During training, each context was presented 6 times, for a total of 24 trials, in random order per participant. The description given by Speaker A always referred to the color of one of the two shapes in the picture. Depending on the context, it involved a positive or a negative description. The description was correct half the time (in Agreement contexts) and incorrect half the time (in Disagreement contexts). As described above in the critical contexts for each condition, half of the responses contained the short clipped form of the relevant particle and half the long form. Each trial proceeded as follows: a picture appeared (2s), followed by Speaker A’s description (3s), and then a Speaker B’s response (3s). Then the response disappeared and participants had to choose which of the three possible particle forms in the language was just used by clicking on the appropriate button. If they were correct, the button turned green and the trial progressed after 1s; if they were incorrect, the button turned red and the trial progressed after 3s. An example trial is shown in Figure 1.

Figure 1
Figure 1

Training trial procedure in Experiment 1 (Condition 1a; Positive Disagreement context).

In the testing phase, participants were first told that they would see pictures and descriptions as before, but this time they had to fill in the response given by Speaker B. During testing, each context was presented 4 times, for a total of 16 trials, in random order per participant. On each trial, a picture appeared (1s), followed by a description (1s), and then three text input boxes appeared. Participants had to type a novel particle (in the first box) along with the sentence continuation ‘it is’ or ‘it’s not’ (in the second and third box). Participants were required to complete all input boxes. If they failed to fill in all three boxed they were warned ‘Please fill all the fields’. If they typed a continuation that failed to use the correct polarity (e.g.,’ not’ in the third box on a Positive Agreement or Positive Disagreement context, or ‘is’ in the third box for a Negative Agreement or Negative Disagreement context), they were warned ‘Please check your answer. Is the shape the color Speaker A says it is?’. The trial advanced only once these criteria were satisfied. Critical testing trials were those involving the two meanings conveyed by the particle which varied in length (e.g., Positive Agreement and Positive Disagreement contexts for Condition 1a). An example trial is shown in Figure 2.

Figure 2
Figure 2

Testing trial procedure in Experiment 1 (Condition 1a; Negative Disagreement context).

2.1.3 Participants

Participants were recruited through Amazon Mechanical Turk or Prolific and gave informed consent.4 They received 2.50 USD as compensation on Mechanical Turk and 3.00 GBP on Prolific (due to a rise in the living wage during the study).

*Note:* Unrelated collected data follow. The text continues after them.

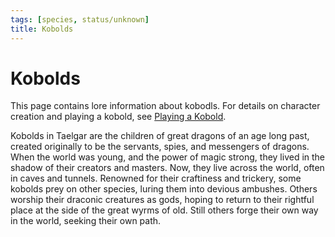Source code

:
 ```yaml
---
tags: [species, status/unknown]
title: Kobolds
---
```


# Kobolds

This page contains lore information about kobodls. For details on character creation and playing a kobold, see [Playing a Kobold](<../../../campaigns/mechanics/species/playing-a-kobold.md>). 

Kobolds in Taelgar are the children of great dragons of an age long past, created originally to be the servants, spies, and messengers of dragons. When the world was young, and the power of magic strong, they lived in the shadow of their creators and masters. Now, they live across the world, often in caves and tunnels. Renowned for their craftiness and trickery, some kobolds prey on other species, luring them into devious ambushes. Others worship their draconic creatures as gods, hoping to return to their rightful place at the side of the great wyrms of old. Still others forge their own way in the world, seeking their own path. 

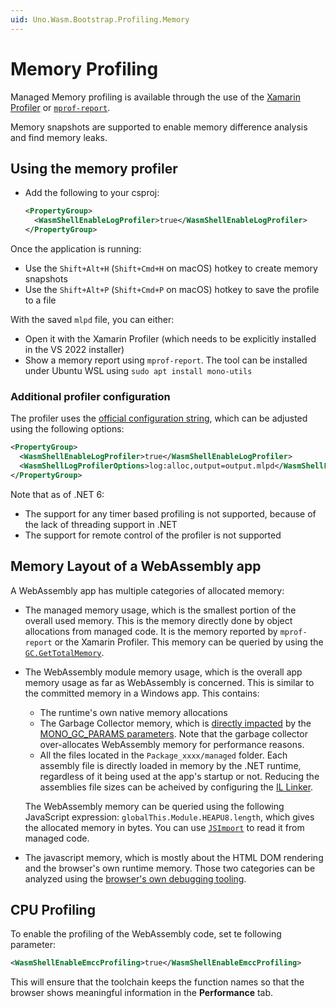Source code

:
 ```yaml
---
uid: Uno.Wasm.Bootstrap.Profiling.Memory
---
```

# Memory Profiling

Managed Memory profiling is available through the use of the [Xamarin Profiler](https://docs.microsoft.com/en-us/xamarin/tools/profiler) or [`mprof-report`](https://www.mono-project.com/docs/debug+profile/profile/profiler/#analyzing-the-profile-data).

Memory snapshots are supported to enable memory difference analysis and find memory leaks.

## Using the memory profiler

- Add the following to your csproj:

  ```xml
  <PropertyGroup>
    <WasmShellEnableLogProfiler>true</WasmShellEnableLogProfiler>
  </PropertyGroup>
  ```

Once the application is running:

- Use the `Shift+Alt+H` (`Shift+Cmd+H` on macOS) hotkey to create memory snapshots
- Use the `Shift+Alt+P` (`Shift+Cmd+P` on macOS) hotkey to save the profile to a file

With the saved `mlpd` file, you can either:

- Open it with the Xamarin Profiler (which needs to be explicitly installed in the VS 2022 installer)
- Show a memory report using `mprof-report`. The tool can be installed under Ubuntu WSL using `sudo apt install mono-utils`

### Additional profiler configuration

The profiler uses the [official configuration string](https://www.mono-project.com/docs/debug+profile/profile/profiler/#profiler-option-documentation), which can be adjusted using the following options:

```xml
<PropertyGroup>
  <WasmShellEnableLogProfiler>true</WasmShellEnableLogProfiler>
  <WasmShellLogProfilerOptions>log:alloc,output=output.mlpd</WasmShellLogProfilerOptions>
</PropertyGroup>
```

Note that as of .NET 6:

- The support for any timer based profiling is not supported, because of the lack of threading support in .NET
- The support for remote control of the profiler is not supported

## Memory Layout of a WebAssembly app

A WebAssembly app has multiple categories of allocated memory:

- The managed memory usage, which is the smallest portion of the overall used memory. This is the memory directly done by object allocations from managed code. It is the memory reported by `mprof-report` or the Xamarin Profiler. This memory can be queried by using the [`GC.GetTotalMemory`](https://learn.microsoft.com/en-us/dotnet/api/system.gc.gettotalmemory).
- The WebAssembly module memory usage, which is the overall app memory usage as far as WebAssembly is concerned. This is similar to the committed memory in a Windows app. This contains:
  - The runtime's own native memory allocations
  - The Garbage Collector memory, which is [directly impacted](xref:Uno.Development.Performance#webassembly-specifics) by the [MONO_GC_PARAMS parameters](https://github.com/dotnet/runtime/blob/0bfb733c6419e78e55286e0d01c5994a337c486a/docs/design/mono/mono-manpage-1.md#environment-variables). Note that the garbage collector over-allocates WebAssembly memory for performance reasons.
  - All the files located in the `Package_xxxx/managed` folder. Each assembly file is directly loaded in memory by the .NET runtime, regardless of it being used at the app's startup or not. Reducing the assemblies file sizes can be acheived by configuring the [IL Linker](xref:uno.articles.features.illinker).
  
  The WebAssembly memory can be queried using the following JavaScript expression: `globalThis.Module.HEAPU8.length`, which gives the allocated memory in bytes. You can use [`JSImport`](xref:Uno.Wasm.Bootstrap.JSInterop#invoking-javascript-code-from-c) to read it from managed code.
- The javascript memory, which is mostly about the HTML DOM rendering and the browser's own runtime memory. Those two categories can be analyzed using the [browser's own debugging tooling](https://developer.chrome.com/docs/devtools/memory-problems).

## CPU Profiling

To enable the profiling of the WebAssembly code, set te following parameter:

```xml
<WasmShellEnableEmccProfiling>true</WasmShellEnableEmccProfiling>
```

This will ensure that the toolchain keeps the function names so that the browser shows meaningful information in the **Performance** tab.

Participants were self-reported native English speakers. In the case of Prolific we used the available pre-screening criterion to recruit only monolingual English speakers. In the case of Mechanical Turk, we relied on participants self-reports. English speakers are a good population to test in this case, since their native language has what have been analysed as underspecified or general particles expressing (for the most part) positive or negative polarity. Critically, English does not have a three-way particle system with specialized particle expressing a specific feature combination—the type of particles we are interested in here. Further, two of the four conditions tested here are similar to English in the sense of having particles that generally refer to absolute features, and two are distinct from English in having particles that generally refer to relative features.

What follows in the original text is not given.